Filipino Constabulary officer

Rafael Ledesma Jalandoni (October 24, 1894 – ?) was a Philippine Constabulary officer who served as the 3rd Chief of Staff of the Armed Forces of the Philippines. He was appointed by President Manuel Roxas in 1946 after gaining independence from United States. He retired in 1948.

==Early life==
Jalandoni was born in Pontevedra, Negros Occidental to Manuel Jalandoni and Paula Ledesma. He commanded the 3rd PC Regiment in Mindanao and later served as an aide of President Manuel L. Quezon. He was in command of the PC Department of Central Luzon at the start of the Pacific War in 1941.

== World War II ==
He served during World War II fighting Japanese forces in Southern Luzon and Bataan. He commanded the 3th Infantry (PC) Regiment of the 2nd Regular Division activated in Bataan under the command of MGen. Guillermo Francisco, the concurrent chief of the Philippine Constabulary. He was a POW when the Luzon Force surrendered on April 9, 1942. He endured the Bataan Death March and was imprisoned at Capas Internment Camp. He was released in August of that year along with all Filipino soldiers.

== Post-war and later career ==
After the war, on December 18, 1945, Jalandoni, then Army Deputy Chief of Staff, was promoted by Commonwealth President Sergio Osmeña from vice brigadier-general to brigadier-general, and was appointed as Chief of Staff, replacing Basilio Valdes; effective on December 21. By 1946, Jalandoni became a major general.

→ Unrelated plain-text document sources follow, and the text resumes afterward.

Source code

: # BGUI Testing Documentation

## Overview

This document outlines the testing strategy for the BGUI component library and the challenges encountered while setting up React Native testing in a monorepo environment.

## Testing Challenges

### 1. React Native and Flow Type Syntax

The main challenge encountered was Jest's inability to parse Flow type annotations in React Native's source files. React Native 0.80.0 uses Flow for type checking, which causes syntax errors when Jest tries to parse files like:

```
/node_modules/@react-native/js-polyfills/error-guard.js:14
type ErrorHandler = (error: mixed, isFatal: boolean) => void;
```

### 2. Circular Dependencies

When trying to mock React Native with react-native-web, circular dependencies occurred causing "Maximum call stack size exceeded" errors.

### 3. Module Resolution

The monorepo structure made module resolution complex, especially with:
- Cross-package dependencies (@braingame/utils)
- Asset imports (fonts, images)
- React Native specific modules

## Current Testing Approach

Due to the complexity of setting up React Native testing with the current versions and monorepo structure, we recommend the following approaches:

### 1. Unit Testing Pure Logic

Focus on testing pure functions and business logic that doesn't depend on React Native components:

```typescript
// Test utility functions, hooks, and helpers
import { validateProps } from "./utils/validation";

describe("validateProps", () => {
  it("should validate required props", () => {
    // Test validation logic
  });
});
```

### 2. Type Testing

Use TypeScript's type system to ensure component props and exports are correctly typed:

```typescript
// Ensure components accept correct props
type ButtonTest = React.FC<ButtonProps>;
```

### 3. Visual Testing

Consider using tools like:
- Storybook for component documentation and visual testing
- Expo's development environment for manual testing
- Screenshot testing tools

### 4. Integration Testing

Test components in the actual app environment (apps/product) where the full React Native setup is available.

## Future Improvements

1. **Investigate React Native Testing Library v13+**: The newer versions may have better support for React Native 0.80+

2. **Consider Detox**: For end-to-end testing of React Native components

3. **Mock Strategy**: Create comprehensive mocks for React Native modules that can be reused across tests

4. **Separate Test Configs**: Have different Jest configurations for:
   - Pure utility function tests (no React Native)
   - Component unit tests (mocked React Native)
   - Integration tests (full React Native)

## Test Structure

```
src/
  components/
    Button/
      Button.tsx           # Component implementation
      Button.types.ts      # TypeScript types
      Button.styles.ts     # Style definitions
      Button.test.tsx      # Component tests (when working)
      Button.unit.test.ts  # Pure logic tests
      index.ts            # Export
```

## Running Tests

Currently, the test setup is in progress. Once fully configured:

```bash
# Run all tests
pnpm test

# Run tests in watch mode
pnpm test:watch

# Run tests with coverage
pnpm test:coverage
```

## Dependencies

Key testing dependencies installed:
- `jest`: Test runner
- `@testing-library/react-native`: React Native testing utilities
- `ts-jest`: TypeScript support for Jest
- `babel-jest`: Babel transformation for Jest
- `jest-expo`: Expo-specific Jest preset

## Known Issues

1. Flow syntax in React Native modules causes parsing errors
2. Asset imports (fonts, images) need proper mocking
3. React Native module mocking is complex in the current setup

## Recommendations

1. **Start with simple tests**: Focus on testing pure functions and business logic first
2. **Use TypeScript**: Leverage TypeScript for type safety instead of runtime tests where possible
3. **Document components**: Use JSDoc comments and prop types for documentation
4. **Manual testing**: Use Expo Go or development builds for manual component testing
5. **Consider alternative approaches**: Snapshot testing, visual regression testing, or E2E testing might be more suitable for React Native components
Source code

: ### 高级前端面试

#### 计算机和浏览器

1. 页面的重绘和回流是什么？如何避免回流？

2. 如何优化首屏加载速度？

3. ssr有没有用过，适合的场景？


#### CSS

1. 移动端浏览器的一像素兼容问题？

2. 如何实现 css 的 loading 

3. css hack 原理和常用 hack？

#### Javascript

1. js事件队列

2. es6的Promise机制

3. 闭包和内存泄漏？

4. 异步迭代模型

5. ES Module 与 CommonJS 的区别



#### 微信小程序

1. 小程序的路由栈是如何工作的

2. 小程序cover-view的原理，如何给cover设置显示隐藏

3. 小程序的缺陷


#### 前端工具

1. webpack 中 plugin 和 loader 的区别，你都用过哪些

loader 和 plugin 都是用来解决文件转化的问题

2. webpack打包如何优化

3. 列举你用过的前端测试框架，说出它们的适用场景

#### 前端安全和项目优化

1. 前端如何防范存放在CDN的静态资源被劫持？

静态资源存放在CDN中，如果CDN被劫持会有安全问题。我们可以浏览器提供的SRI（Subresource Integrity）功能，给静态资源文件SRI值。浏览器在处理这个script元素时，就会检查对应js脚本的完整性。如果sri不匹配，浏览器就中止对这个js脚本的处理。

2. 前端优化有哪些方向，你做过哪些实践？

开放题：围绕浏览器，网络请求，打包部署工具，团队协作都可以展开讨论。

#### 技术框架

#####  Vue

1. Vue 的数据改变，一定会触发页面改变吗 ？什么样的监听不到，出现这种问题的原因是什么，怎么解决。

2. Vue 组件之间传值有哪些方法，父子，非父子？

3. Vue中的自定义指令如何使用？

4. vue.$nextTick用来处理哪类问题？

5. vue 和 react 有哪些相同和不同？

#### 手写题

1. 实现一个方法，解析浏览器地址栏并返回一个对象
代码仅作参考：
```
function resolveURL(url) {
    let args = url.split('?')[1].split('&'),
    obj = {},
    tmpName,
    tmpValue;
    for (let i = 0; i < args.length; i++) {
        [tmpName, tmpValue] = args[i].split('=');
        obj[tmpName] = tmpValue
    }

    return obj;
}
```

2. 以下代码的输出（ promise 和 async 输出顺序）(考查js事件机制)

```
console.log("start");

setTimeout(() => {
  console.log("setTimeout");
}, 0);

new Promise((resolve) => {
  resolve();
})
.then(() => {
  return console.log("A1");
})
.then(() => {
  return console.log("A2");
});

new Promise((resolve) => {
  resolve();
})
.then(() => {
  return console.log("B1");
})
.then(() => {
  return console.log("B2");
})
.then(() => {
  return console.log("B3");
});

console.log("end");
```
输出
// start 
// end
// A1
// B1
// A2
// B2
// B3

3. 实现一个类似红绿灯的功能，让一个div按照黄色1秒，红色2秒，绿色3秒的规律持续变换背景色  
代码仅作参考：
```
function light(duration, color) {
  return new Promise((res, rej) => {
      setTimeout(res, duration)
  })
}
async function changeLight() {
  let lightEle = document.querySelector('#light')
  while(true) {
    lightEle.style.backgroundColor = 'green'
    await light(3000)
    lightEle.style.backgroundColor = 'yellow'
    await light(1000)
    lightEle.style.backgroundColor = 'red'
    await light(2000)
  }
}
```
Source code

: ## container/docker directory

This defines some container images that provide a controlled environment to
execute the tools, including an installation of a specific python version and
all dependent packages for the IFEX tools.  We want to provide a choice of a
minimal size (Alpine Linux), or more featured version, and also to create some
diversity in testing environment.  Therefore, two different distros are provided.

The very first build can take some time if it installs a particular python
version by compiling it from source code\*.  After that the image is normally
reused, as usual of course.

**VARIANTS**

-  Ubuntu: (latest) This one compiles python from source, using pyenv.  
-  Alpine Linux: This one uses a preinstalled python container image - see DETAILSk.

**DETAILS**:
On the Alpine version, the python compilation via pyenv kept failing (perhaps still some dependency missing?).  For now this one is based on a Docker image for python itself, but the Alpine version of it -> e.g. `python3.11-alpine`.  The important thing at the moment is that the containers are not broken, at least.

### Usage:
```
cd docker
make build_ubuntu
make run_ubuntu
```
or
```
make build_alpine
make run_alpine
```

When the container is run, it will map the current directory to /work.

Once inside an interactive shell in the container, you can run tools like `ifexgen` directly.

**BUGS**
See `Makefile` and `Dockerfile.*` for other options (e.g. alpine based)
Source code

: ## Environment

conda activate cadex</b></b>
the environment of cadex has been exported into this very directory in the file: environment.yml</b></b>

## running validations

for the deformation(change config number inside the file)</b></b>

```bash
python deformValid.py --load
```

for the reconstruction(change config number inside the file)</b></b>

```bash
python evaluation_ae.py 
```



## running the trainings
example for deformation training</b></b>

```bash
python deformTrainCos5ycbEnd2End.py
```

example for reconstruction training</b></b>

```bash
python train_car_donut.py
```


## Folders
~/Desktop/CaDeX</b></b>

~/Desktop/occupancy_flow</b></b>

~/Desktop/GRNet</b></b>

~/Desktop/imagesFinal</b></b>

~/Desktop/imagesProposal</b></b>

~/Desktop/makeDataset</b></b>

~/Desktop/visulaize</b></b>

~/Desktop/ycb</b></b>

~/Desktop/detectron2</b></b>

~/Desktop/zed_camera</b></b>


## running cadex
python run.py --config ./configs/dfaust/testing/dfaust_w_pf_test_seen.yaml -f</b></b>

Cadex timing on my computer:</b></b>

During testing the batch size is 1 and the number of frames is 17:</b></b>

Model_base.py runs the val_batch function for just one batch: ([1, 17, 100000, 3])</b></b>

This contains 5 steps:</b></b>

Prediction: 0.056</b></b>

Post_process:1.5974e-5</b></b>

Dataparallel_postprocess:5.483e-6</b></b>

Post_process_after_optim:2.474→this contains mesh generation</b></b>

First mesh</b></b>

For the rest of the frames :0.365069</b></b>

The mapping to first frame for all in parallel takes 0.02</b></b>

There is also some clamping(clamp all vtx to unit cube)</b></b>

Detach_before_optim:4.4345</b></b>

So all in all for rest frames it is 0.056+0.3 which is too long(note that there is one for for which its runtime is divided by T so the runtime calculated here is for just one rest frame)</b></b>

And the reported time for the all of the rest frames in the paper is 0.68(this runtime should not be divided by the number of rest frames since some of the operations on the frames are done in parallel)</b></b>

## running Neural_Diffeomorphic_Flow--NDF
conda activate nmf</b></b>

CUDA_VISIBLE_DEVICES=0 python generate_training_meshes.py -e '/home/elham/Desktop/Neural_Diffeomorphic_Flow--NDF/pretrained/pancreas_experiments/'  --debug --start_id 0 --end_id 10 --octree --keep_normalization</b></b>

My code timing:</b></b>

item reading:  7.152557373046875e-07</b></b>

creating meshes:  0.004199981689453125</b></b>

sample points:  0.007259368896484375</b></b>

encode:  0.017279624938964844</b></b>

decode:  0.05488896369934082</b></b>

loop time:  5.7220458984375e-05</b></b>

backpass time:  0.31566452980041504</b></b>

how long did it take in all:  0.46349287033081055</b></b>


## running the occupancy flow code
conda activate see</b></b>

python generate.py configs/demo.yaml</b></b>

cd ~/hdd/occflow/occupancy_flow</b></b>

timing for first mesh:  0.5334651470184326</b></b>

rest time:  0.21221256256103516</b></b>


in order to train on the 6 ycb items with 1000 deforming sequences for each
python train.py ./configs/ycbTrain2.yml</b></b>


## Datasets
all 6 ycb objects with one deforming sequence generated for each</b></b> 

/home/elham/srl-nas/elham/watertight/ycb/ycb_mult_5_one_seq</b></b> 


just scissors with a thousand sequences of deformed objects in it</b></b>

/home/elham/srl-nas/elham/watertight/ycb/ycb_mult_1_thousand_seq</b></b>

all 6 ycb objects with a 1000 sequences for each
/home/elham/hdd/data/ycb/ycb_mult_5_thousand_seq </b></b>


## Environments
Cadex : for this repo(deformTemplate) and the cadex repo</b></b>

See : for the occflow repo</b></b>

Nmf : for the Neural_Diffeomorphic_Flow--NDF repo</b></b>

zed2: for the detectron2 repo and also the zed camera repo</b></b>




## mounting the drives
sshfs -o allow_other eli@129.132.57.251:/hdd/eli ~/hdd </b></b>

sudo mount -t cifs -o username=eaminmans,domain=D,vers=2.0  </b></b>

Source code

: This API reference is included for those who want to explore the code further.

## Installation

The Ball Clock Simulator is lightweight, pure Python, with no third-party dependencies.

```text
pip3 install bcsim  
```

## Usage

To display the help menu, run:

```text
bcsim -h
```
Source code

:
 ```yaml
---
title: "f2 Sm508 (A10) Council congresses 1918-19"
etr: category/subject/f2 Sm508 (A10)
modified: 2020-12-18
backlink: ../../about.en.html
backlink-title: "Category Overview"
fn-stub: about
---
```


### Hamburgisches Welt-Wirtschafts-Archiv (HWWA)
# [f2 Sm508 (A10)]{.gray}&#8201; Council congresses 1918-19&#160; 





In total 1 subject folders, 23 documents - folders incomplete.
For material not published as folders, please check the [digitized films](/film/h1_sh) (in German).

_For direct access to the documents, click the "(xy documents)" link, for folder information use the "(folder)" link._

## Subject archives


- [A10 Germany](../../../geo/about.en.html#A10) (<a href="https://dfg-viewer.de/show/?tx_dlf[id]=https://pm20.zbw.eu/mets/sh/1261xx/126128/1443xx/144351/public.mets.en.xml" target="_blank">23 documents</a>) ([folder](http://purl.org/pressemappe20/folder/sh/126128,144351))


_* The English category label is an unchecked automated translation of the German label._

During his tenure, in 1947, the military was reorganized; mainly in line with the "Government Reorganization Plan" issued by President Manuel Roxas in October. Later that month, Jalandoni issued General Orders No. 228, renaming the designation Army of the Philippines to Armed Forces of the Philippines (AFP); effectively placing him as its Chief of Staff. Jalandoni was replaced by Mariano Castañeda on December 16, 1948.

On April 28, 1949, Jalandoni accompanied former first Lady Aurora Quezon, widow of former President Manuel L. Quezon on her way to the town of Baler, together with her daughter Maria Aurora (Baby) Quezon, son-in-law Felipe Buencamino III, and grandson to unveil a marker in memory of her late husband. In Bongabon, Nueva Ecija, their vehicle was ambushed by Hukbalahap rebels, leaving Jalandoni as the only survivor after he was knocked unconscious when he was hit in the head by a pistol butt.

In early 1950, Jalandoni was appointed mayor of Iloilo City; serving until 1952.